Fitre miktarı ve siyasetin kimyası!

Gazete Duvar'ın haberine göre Alo 190 Diyanet fetva hattı, fitrenin kimlere verilebileceğine ilişkin soruya, "Ramazan ayında fitre asgari ücretli ya da emekli maaşı alan birinin geçinemediğini düşünüyorsanız, yan geliri yoksa evi kiraysa ya da evi varsa bile yakıtını vs. ödeyemiyorsa verebilirsiniz" diye cevap verdi...

Diyanet İşleri Başkanlığı fitre miktarını da 180 lira olarak ilan etmişti. İki açıklamayı birleştirerek yorumlarsak, emekli ve asgari ücretli dilenci yerine konulmuş oluyor.

Peki bu durum nereden kaynaklanıyor Yani ülkeyi yönetenler, emekliyi ve asgari ücretliyi, 180 liralık fitreye bile neden muhtaç ediyor

Bu sorunun cevabı belki bir cümlede verilemez ama emekli tümamiral Cem Gürdeniz'in "TrumpMusk MAGA döneminin kimyası" başlıklı yazısının son cümlesi, emeklinin ve asgari ücretlinin neden bu halde olduğuna ışık tutuyor.

O son cümle şöyle:

"Amerikan hegemonyasının en büyük başarısı müesses nizamın araçları sayesinde Türk siyasetinde vasat altındaki nitelik düşüklüğünü halka demokrasi maskesi altında kabul ettirmiş olmasıdır."

Bir ülkenin yöneticileri, emeklileri ve çalışanların bir kısmını açlığa mahkûm ediyorsa, orada demokrasiden, adaletten söz edilebilir mi Emekli maaşı bir bağış, bir lütuf değildir ki... Emekli maaşı, çalışanların iş hayatı boyunca ödediği primlerin karşılığıdır. Yani alın teriyle kazanılmış bir haktır. Bu hakkı, açlık seviyesine indirmek, gasptır, soygundur...

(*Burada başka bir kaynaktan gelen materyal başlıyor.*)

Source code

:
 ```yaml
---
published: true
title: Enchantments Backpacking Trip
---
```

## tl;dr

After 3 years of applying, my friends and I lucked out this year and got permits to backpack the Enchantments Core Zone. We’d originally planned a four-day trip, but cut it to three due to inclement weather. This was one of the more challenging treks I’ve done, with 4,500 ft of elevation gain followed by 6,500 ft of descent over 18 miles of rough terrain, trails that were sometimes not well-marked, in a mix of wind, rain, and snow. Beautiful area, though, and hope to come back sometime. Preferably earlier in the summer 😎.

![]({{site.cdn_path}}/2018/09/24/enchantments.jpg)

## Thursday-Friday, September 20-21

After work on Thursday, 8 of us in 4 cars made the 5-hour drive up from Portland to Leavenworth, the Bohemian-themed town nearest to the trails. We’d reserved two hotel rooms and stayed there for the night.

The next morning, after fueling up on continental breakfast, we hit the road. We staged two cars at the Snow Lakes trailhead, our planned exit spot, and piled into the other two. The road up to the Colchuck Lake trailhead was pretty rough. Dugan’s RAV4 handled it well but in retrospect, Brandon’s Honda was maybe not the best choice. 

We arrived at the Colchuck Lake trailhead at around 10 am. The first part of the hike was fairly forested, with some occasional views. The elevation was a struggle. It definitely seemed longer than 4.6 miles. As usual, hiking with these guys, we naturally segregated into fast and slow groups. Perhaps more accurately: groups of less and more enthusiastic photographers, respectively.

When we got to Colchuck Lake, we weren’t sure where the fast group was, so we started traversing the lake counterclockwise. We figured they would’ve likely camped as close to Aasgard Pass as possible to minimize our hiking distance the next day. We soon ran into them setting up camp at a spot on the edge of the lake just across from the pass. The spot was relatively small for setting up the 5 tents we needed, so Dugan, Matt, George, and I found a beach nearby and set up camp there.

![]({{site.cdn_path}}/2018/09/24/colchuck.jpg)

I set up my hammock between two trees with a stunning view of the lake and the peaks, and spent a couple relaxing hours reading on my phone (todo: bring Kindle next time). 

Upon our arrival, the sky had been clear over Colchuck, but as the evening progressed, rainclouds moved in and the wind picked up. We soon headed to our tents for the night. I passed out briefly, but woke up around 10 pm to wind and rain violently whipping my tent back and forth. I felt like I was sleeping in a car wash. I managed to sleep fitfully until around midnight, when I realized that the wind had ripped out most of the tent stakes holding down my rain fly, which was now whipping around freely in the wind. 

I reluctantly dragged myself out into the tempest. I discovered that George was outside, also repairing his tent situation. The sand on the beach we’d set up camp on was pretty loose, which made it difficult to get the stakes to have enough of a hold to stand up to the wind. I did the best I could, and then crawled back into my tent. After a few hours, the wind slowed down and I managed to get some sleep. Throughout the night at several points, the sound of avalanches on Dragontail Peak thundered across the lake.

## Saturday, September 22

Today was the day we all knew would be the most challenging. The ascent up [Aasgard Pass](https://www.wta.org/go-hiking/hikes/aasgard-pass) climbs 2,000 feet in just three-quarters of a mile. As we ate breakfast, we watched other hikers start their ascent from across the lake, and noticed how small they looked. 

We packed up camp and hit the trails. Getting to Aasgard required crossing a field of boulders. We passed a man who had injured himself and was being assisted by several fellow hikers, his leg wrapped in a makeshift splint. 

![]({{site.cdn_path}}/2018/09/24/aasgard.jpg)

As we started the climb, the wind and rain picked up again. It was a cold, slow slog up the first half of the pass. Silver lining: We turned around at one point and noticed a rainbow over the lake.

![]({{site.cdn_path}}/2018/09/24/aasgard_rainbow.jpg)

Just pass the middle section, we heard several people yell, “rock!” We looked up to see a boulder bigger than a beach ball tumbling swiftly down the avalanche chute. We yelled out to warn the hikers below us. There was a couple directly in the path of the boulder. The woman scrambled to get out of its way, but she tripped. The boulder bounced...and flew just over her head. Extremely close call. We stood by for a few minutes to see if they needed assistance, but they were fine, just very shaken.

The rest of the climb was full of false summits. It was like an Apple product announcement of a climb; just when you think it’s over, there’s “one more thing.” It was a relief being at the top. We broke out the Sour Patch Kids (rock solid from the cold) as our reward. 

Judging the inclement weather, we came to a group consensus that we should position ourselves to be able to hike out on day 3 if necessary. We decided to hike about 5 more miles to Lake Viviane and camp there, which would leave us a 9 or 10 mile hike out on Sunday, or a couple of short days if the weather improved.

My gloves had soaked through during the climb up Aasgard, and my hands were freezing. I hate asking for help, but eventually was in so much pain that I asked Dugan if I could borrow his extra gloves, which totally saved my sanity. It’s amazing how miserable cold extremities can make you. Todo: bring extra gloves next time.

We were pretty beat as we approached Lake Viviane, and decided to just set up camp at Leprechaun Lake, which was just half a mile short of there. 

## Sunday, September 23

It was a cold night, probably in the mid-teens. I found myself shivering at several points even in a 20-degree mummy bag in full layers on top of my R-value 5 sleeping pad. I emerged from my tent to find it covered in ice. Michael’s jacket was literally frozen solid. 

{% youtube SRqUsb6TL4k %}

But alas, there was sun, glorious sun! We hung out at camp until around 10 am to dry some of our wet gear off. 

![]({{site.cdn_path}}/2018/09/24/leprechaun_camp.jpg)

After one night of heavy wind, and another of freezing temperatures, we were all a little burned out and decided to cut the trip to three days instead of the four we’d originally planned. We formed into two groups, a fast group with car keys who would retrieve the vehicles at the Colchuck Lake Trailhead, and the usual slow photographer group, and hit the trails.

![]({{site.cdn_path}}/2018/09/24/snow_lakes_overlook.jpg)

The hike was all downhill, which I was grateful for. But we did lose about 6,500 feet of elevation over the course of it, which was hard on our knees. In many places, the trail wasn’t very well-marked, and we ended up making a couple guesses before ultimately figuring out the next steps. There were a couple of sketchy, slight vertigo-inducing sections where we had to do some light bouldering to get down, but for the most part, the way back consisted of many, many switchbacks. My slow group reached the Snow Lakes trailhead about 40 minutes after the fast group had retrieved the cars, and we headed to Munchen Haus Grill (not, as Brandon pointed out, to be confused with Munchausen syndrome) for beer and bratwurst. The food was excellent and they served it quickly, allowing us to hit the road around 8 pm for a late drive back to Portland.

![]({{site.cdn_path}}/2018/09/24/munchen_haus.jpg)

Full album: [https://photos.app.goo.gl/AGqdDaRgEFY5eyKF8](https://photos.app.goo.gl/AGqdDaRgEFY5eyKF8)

Cem Gürdeniz, "Kendine MAGA; Make America Great Again doktrinini seçen yeni TrumpMusk rejimi"ni analiz ediyor. Yazıyı veryansıntv'de okuyabilirsiniz... Benim ayrıca dikkat çekmek istediğim; "MAGA'nın Türkiye yansımaları" başlıklı bölümdeki şu ifadeler:

Öncelikle ABD, Suriye'de Obama döneminde başlatılan İsrail jeopolitiğine hizmet edecek bir vizyonla Suriye gibi işleyen bir ulus devletin yok edilmesi planını Türkiye'nin de katkısı ile tamamlamıştır.

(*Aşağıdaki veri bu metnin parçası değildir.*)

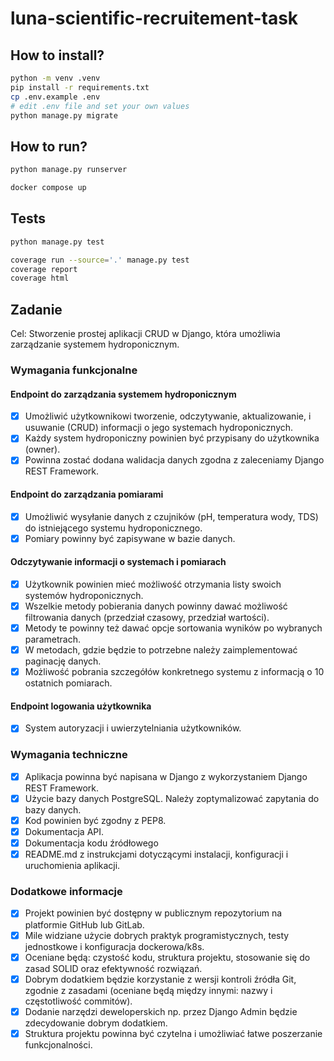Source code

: # luna-scientific-recruitement-task

## How to install?

```bash
python -m venv .venv
pip install -r requirements.txt
cp .env.example .env
# edit .env file and set your own values
python manage.py migrate
```

## How to run?

```bash
python manage.py runserver
```

```bash
docker compose up
```

## Tests

```bash
python manage.py test

coverage run --source='.' manage.py test
coverage report
coverage html
```

## Zadanie

Cel: Stworzenie prostej aplikacji CRUD w Django, która umożliwia zarządzanie
systemem hydroponicznym.

### Wymagania funkcjonalne

#### Endpoint do zarządzania systemem hydroponicznym

- [x] Umożliwić użytkownikowi tworzenie, odczytywanie, aktualizowanie, i
usuwanie (CRUD) informacji o jego systemach hydroponicznych.
- [x] Każdy system hydroponiczny powinien być przypisany do użytkownika
(owner).
- [x] Powinna zostać dodana walidacja danych zgodna z zaleceniamy
Django REST Framework.

#### Endpoint do zarządzania pomiarami

- [x] Umożliwić wysyłanie danych z czujników (pH, temperatura wody, TDS)
do istniejącego systemu hydroponicznego.
- [x] Pomiary powinny być zapisywane w bazie danych.

#### Odczytywanie informacji o systemach i pomiarach

- [x] Użytkownik powinien mieć możliwość otrzymania listy swoich
systemów hydroponicznych.
- [x] Wszelkie metody pobierania danych powinny dawać możliwość
filtrowania danych (przedział czasowy, przedział wartości).
- [x] Metody te powinny też dawać opcje sortowania wyników po wybranych
parametrach.
- [x] W metodach, gdzie będzie to potrzebne należy zaimplementować
paginację danych.
- [x] Możliwość pobrania szczegółów konkretnego systemu z informacją o
10 ostatnich pomiarach.

#### Endpoint logowania użytkownika

- [x] System autoryzacji i uwierzytelniania użytkowników.

### Wymagania techniczne

- [x] Aplikacja powinna być napisana w Django z wykorzystaniem Django REST
Framework.
- [x] Użycie bazy danych PostgreSQL. Należy zoptymalizować zapytania do bazy
danych.
- [x] Kod powinien być zgodny z PEP8.
- [x] Dokumentacja API.
- [x] Dokumentacja kodu źródłowego
- [x] README.md z instrukcjami dotyczącymi instalacji, konfiguracji i uruchomienia
aplikacji.

### Dodatkowe informacje

- [x] Projekt powinien być dostępny w publicznym repozytorium na platformie
GitHub lub GitLab.
- [x] Mile widziane użycie dobrych praktyk programistycznych, testy jednostkowe i
konfiguracja dockerowa/k8s.
- [x] Oceniane będą: czystość kodu, struktura projektu, stosowanie się do zasad
SOLID oraz efektywność rozwiązań.
- [x] Dobrym dodatkiem będzie korzystanie z wersji kontroli źródła Git, zgodnie z
zasadami (oceniane będą między innymi: nazwy i częstotliwość commitów).
- [x] Dodanie narzędzi deweloperskich np. przez Django Admin będzie
zdecydowanie dobrym dodatkiem.
- [x] Struktura projektu powinna być czytelna i umożliwiać łatwe poszerzanie
funkcjonalności.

Diğer yandan Fırat'ın doğusunda İsrail için en önemli vizyon olan özerk Kürt bölgesinin kurulması için her türlü gayret sarf edilmekte, ABD güçleri bölgeye yığınaklarına devam etmektedir. O nedenle ABD'den PKKYPGPYD ile mücadelemizde destek beklemek çölde su bulmak gibidir.

Aynı endişeler KKTC için de geçerlidir. ABD ve İsrail büyük stratejilerinin ayrılmaz parçası olan Kıbrıs adasında KKTC'den Türk askerinin çekilmesi ve KKTC varlığının sona ermesi için her yolu deneyecektir.

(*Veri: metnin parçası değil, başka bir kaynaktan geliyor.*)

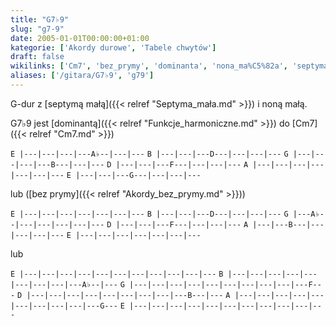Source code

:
 ```yaml
---
title: "G7♭9"
slug: "g7-9"
date: 2005-01-01T00:00:00+01:00
kategorie: ['Akordy durowe', 'Tabele chwytów']
draft: false
wikilinks: ['Cm7', 'bez_prymy', 'dominanta', 'nona_ma%C5%82a', 'septyma_ma%C5%82a']
aliases: ['/gitara/G7♭9', 'g79']
---
```

G-dur z [septymą małą]({{< relref "Septyma_mała.md" >}}) i noną
małą<!-- link nie odnosił się do niczego: 'G7♭9' ('content/książka/G7♭9.md') links to 'nona_mała' ('content/książka/nona_mała.md') and that does not exist -->.

G7♭9 jest [dominantą]({{< relref "Funkcje_harmoniczne.md" >}}) do [Cm7]({{< relref "Cm7.md" >}})

`E |---|---|---|---A♭--|---|---`
`B |---|---|---D---|---|---|---`
`G |---|---|---|---B---|---|---`
`D |---|---|---F---|---|---|---`
`A |---|---|---|---|---|---|---`
`E |---|---|---G---|---|---|---`

lub ([bez prymy]({{< relref "Akordy_bez_prymy.md" >}}))

`E |---|---|---|---|---|---|---`
`B |---|---|---D---|---|---|---`
`G |---A♭--|---|---|---|---|---`
`D |---|---|---F---|---|---|---`
`A |---|---B---|---|---|---|---`
`E |---|---|---|---|---|---|---`

lub

`E |---|---|---|---|---|---|---|---|---|---|---`
`B |---|---|---|---|---|---|---|---|---A♭--|---`
`G |---|---|---|---|---|---|---|---|---|---F---`
`D |---|---|---|---|---|---|---|---|---B---|---`
`A |---|---|---|---|---|---|---|---|---|---G---`
`E |---|---|---|---|---|---|---|---|---|---|---`


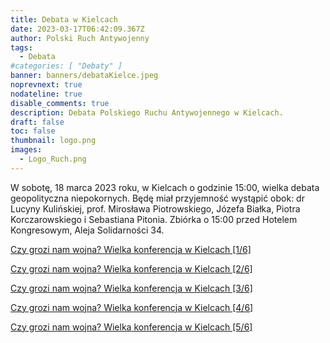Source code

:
 ```yaml
---
title: Debata w Kielcach
date: 2023-03-17T06:42:09.367Z
author: Polski Ruch Antywojenny
tags:
  - Debata
#categories: [ "Debaty" ]
banner: banners/debataKielce.jpeg
noprevnext: true
nodateline: true
disable_comments: true
description: Debata Polskiego Ruchu Antywojennego w Kielcach.
draft: false
toc: false
thumbnail: logo.png
images:
  - Logo_Ruch.png
---
```


W sobotę, 18 marca 2023 roku, w Kielcach o godzinie 15:00, wielka debata geopolityczna niepokornych. Będę miał przyjemność wystąpić obok: dr Lucyny Kulińskiej, prof. Mirosława Piotrowskiego, Józefa Białka, Piotra Korczarowskiego i Sebastiana Pitonia. Zbiórka o 15:00 przed Hotelem Kongresowym, Aleja Solidarności 34.

[Czy grozi nam wojna? Wielka konferencja w Kielcach [1/6]](https://www.youtube.com/watch?v=tQMwfJ_-KWE "Czy grozi nam wojna? Wielka konferencja w Kielcach [1/6]")

[Czy grozi nam wojna? Wielka konferencja w Kielcach [2/6]](https://www.youtube.com/watch?v=4iCzgZ98NtQ "Czy grozi nam wojna? Wielka konferencja w Kielcach [2/6]")

[Czy grozi nam wojna? Wielka konferencja w Kielcach [3/6]](https://www.youtube.com/watch?v=KgMXF0FU6Jw "Czy grozi nam wojna? Wielka konferencja w Kielcach [3/6]")

[Czy grozi nam wojna? Wielka konferencja w Kielcach [4/6]](https://www.youtube.com/watch?v=13lwYpm-uno "Czy grozi nam wojna? Wielka konferencja w Kielcach [4/6]")

[Czy grozi nam wojna? Wielka konferencja w Kielcach [5/6]](https://www.youtube.com/watch?v=_7PMONnDBLE "Czy grozi nam wojna? Wielka konferencja w Kielcach [5/6]")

NATO gemilerinin Karadeniz'e çıkmaları ve Rusya'yı denizden kışkırtma faaliyetleri artacaktır. Bu da Montrö rejiminin uygulayıcısı olarak Ankara'yı köşeye sıkıştıracaktır.

Azerbaycan'ın İran ile arasının açılarak, İran'ın nükleer tesislerine saldırması halinde İsrail'in yanında olması sağlanmak istenecektir.